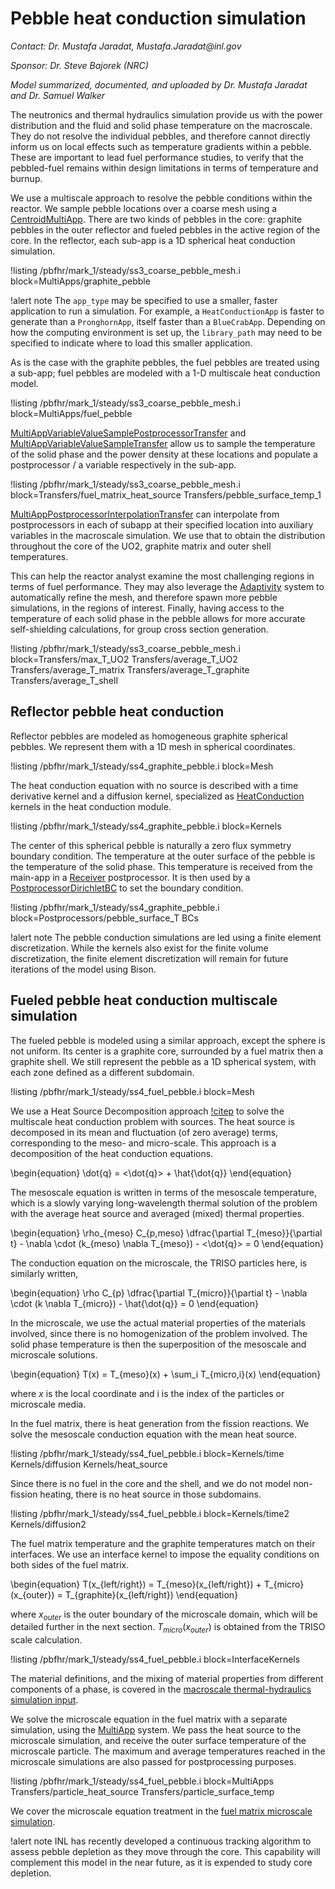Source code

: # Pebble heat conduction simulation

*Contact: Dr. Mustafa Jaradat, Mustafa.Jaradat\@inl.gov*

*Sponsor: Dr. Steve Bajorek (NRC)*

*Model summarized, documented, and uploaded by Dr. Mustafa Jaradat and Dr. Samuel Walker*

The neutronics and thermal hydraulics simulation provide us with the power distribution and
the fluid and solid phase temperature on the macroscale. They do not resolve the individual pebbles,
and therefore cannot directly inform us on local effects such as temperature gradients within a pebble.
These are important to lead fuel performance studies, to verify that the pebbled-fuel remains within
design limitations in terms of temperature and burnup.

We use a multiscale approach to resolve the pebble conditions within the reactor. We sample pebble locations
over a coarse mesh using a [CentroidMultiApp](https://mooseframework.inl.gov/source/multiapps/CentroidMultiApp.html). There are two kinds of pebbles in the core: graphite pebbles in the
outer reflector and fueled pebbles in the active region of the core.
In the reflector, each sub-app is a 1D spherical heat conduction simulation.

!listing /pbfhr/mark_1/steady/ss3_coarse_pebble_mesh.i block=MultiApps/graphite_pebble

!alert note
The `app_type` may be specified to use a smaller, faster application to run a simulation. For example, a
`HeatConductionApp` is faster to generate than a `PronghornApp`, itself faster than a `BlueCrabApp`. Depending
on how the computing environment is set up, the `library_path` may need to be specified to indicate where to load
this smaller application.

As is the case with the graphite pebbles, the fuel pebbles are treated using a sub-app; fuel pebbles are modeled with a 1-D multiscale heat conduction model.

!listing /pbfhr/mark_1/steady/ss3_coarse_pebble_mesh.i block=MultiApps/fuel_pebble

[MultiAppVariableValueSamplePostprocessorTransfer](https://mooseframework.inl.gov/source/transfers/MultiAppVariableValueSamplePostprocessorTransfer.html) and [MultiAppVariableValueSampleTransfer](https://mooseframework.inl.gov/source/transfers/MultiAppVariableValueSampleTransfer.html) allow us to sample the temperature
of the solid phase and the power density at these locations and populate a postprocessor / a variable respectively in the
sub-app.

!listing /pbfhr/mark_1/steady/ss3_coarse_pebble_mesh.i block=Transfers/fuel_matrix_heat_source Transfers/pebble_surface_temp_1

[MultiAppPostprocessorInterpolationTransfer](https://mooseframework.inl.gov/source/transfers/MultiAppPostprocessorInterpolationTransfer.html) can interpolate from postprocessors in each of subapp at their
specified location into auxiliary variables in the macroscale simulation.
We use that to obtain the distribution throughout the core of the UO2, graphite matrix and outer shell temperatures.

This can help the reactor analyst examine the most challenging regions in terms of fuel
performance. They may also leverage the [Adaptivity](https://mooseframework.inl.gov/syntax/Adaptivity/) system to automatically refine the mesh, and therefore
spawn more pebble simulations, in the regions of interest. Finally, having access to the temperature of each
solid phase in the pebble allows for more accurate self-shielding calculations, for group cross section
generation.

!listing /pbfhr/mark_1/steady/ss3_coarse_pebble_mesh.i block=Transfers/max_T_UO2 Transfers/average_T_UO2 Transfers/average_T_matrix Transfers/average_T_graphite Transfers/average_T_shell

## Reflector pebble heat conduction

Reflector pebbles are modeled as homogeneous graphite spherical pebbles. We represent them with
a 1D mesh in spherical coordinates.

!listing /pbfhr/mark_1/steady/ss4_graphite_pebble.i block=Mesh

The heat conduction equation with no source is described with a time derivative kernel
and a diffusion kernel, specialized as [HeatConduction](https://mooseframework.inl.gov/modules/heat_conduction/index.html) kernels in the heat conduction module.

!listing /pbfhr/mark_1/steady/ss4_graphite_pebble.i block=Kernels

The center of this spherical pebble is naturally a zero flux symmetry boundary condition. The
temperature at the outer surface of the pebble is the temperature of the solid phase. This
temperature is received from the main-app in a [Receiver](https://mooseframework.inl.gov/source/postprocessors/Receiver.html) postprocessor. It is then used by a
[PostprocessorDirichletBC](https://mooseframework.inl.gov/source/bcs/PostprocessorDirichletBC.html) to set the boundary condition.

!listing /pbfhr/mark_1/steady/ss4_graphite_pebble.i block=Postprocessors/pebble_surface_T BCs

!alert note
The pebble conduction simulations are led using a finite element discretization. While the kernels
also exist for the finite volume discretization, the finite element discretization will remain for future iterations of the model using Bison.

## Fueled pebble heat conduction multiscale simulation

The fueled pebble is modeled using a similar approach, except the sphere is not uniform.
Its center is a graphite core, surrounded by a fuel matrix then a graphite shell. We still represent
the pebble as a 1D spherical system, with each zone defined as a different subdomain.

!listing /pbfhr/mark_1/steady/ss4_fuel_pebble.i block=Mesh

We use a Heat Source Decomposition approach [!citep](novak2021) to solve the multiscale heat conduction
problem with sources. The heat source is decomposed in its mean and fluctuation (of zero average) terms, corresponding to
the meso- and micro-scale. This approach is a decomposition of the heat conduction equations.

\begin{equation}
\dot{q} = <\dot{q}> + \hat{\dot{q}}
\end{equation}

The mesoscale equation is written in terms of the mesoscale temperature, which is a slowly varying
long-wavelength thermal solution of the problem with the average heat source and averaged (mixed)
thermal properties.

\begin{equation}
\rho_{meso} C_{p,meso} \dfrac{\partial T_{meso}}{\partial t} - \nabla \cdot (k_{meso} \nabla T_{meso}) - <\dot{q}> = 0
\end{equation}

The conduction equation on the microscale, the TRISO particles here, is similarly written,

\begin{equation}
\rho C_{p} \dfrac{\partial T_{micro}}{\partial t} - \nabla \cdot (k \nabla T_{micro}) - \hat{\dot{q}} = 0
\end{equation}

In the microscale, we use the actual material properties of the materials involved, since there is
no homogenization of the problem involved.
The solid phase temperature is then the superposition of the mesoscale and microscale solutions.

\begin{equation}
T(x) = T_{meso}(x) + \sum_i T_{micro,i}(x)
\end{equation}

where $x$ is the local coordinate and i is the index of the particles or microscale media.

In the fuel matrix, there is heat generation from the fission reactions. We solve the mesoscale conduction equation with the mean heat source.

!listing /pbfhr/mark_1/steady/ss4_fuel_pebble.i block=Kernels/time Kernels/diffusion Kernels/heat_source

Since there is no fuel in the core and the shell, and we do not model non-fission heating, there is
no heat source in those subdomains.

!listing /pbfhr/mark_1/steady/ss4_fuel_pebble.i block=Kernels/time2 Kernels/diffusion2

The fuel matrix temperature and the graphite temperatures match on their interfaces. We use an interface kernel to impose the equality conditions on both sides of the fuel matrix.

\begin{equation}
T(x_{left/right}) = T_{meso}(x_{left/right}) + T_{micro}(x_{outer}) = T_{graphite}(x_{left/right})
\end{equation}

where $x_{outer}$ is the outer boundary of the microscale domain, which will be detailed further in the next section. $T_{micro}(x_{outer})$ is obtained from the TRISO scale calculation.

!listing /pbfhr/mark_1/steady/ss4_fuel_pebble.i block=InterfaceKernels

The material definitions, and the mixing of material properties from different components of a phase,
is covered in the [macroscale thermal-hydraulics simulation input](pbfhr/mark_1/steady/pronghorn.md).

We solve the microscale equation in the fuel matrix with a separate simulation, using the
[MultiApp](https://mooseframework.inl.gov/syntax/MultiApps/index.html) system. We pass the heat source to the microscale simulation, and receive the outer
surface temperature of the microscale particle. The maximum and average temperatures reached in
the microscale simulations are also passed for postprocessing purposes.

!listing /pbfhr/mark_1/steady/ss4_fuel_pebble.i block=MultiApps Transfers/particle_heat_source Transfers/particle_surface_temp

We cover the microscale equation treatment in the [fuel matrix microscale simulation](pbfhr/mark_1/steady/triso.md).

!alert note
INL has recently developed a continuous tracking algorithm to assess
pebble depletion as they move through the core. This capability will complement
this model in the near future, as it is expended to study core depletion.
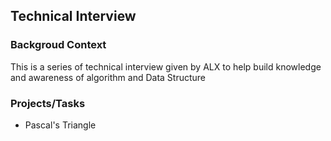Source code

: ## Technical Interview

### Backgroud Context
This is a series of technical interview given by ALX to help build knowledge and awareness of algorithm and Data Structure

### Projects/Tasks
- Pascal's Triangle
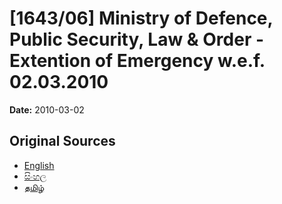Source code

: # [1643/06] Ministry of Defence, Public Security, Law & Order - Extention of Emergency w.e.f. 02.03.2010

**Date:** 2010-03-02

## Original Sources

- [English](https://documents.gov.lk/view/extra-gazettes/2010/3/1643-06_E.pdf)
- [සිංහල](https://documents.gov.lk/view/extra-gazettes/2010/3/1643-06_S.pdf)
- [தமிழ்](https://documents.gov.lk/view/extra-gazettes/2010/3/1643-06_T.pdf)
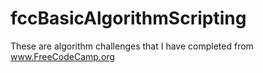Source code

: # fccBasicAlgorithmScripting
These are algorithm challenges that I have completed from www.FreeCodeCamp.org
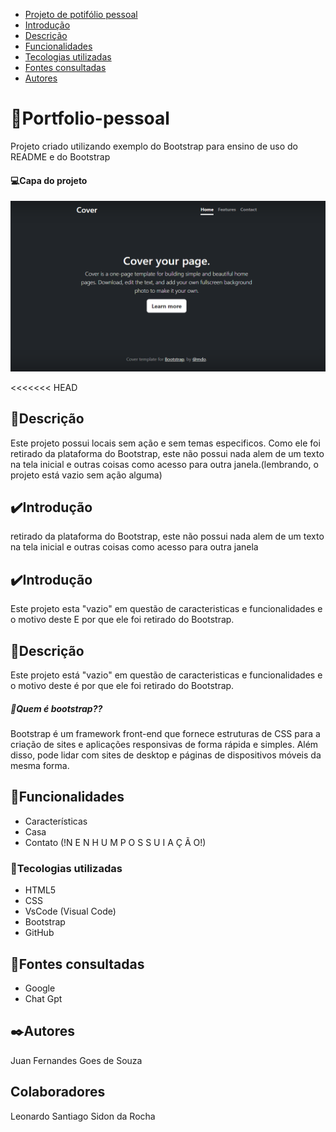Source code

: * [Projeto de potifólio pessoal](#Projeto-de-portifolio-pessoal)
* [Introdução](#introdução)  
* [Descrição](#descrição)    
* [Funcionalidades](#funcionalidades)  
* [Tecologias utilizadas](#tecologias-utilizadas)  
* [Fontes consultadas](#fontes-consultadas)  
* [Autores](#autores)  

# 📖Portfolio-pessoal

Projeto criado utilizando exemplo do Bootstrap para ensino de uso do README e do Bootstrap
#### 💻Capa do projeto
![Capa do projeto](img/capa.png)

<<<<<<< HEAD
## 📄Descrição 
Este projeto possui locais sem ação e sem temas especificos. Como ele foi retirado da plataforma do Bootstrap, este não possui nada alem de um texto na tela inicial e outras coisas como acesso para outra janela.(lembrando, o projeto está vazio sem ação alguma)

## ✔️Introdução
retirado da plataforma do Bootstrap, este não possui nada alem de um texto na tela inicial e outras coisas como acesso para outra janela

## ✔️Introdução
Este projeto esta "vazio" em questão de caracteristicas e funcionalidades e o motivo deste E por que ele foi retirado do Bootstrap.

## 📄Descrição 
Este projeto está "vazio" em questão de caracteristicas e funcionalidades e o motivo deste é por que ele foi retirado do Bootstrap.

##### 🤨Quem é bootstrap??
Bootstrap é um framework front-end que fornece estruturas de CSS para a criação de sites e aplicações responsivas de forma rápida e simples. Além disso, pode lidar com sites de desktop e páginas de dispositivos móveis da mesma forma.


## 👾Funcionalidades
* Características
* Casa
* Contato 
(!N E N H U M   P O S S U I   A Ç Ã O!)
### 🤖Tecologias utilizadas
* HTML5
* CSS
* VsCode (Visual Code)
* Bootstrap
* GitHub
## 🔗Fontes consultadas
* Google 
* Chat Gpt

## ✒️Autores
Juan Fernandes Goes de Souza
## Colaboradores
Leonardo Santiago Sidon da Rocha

**Exercise goal**
Scan the data above; copy every line where "resolve" appears.

**Response**
the fluid and solid phase temperature on the macroscale. They do not resolve the individual pebbles,
We use a multiscale approach to resolve the pebble conditions within the reactor. We sample pebble locations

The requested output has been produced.